Dear Carolyn: I have been happily single for more than a decade but have a wide circle of long-term friends (20 to 30 years). I had always dated casually but never met anyone who really lit my fire. My dates were the subject of numerous and often humorous conversations in my circle of friends.
Eighteen months ago, I began a long-distance relationship that is turning out to be rather serious. We only get to see each other every 4-6 weeks for about 72 hours and we generally alternate locations, so as of yet I haven’t introduced him to anyone.
We had a bump early on in the relationship, which I shared with several people, but we worked through it and have built a solid foundation with good communication and high levels of trust. I don’t blab every detail about him or our relationship despite some rather pointed questions that I think are frankly nobody’s business. If we have an issue, we work it out. He is becoming my closest confidante.

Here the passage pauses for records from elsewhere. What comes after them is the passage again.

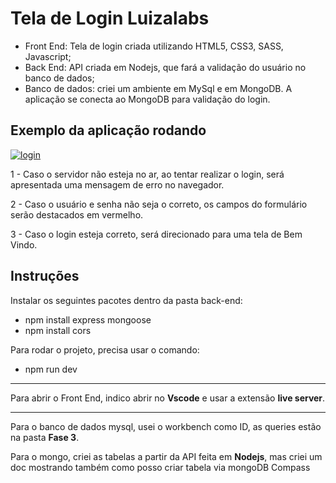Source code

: # Tela de Login Luizalabs

- Front End: Tela de login criada utilizando HTML5, CSS3, SASS, Javascript;
- Back End: API criada em Nodejs, que fará a validação do usuário no banco de dados;
- Banco de dados: criei um ambiente em MySql e em MongoDB. A aplicação se conecta ao MongoDB para validação do login.

## Exemplo da aplicação rodando

[![login](https://i.imgur.com/hk3wPNx.gif "login")](https://i.imgur.com/hk3wPNx.gif "login")

1 - Caso o servidor não esteja no ar, ao tentar realizar o login, será apresentada uma mensagem de erro no navegador.

2 - Caso o usuário e senha não seja o correto, os campos do formulário serão destacados em vermelho.

3 - Caso o login esteja correto, será direcionado para uma tela de Bem Vindo.

## Instruções

Instalar os seguintes pacotes dentro da pasta back-end:

- npm install express mongoose
- npm install cors

Para rodar o projeto, precisa usar o comando:

- npm run dev

---

Para abrir o Front End, indico abrir no **Vscode** e usar a extensão **live server**.

---

Para o banco de dados mysql, usei o workbench como ID, as queries estão na pasta **Fase 3**.

Para o mongo, criei as tabelas a partir da API feita em **Nodejs**, mas criei um doc mostrando também como posso criar tabela via mongoDB Compass
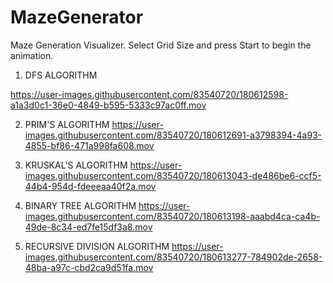 # MazeGenerator
Maze Generation Visualizer.
Select Grid Size and press Start to begin the animation.
1. DFS ALGORITHM


https://user-images.githubusercontent.com/83540720/180612598-a1a3d0c1-36e0-4849-b595-5333c97ac0ff.mov



2. PRIM'S ALGORITHM
https://user-images.githubusercontent.com/83540720/180612691-a3798394-4a93-4855-bf86-471a998fa608.mov

3. KRUSKAL'S ALGORITHM
https://user-images.githubusercontent.com/83540720/180613043-de486be6-ccf5-44b4-954d-fdeeeaa40f2a.mov

4. BINARY TREE ALGORITHM
https://user-images.githubusercontent.com/83540720/180613198-aaabd4ca-ca4b-49de-8c34-ed7fe15df3a8.mov

5. RECURSIVE DIVISION ALGORITHM
https://user-images.githubusercontent.com/83540720/180613277-784902de-2658-48ba-a97c-cbd2ca9d51fa.mov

My boyfriend and I are starting to make long-term plans to be together in my town soon (they will meet him then), for a period of about a year, then travel a year. Instead of being happy for me, I am being met with crazy assumptions and fears, including suspicion as to his motives and fears that he would kill me if we take off on the trip. They say, “Well it’s because we haven’t met him yet.”
My friends have always thought of me as the competent one. I have tried talking to them rationally, explaining how I have grown in this relationship and I am choosing new behaviors that I recognized I needed to change to be more successful in my romantic ties, and that I feel safe, cherished and loved.
How do I get through to them that they will meet him in time, but their approval is not going to be a determining factor in my decision to move forward?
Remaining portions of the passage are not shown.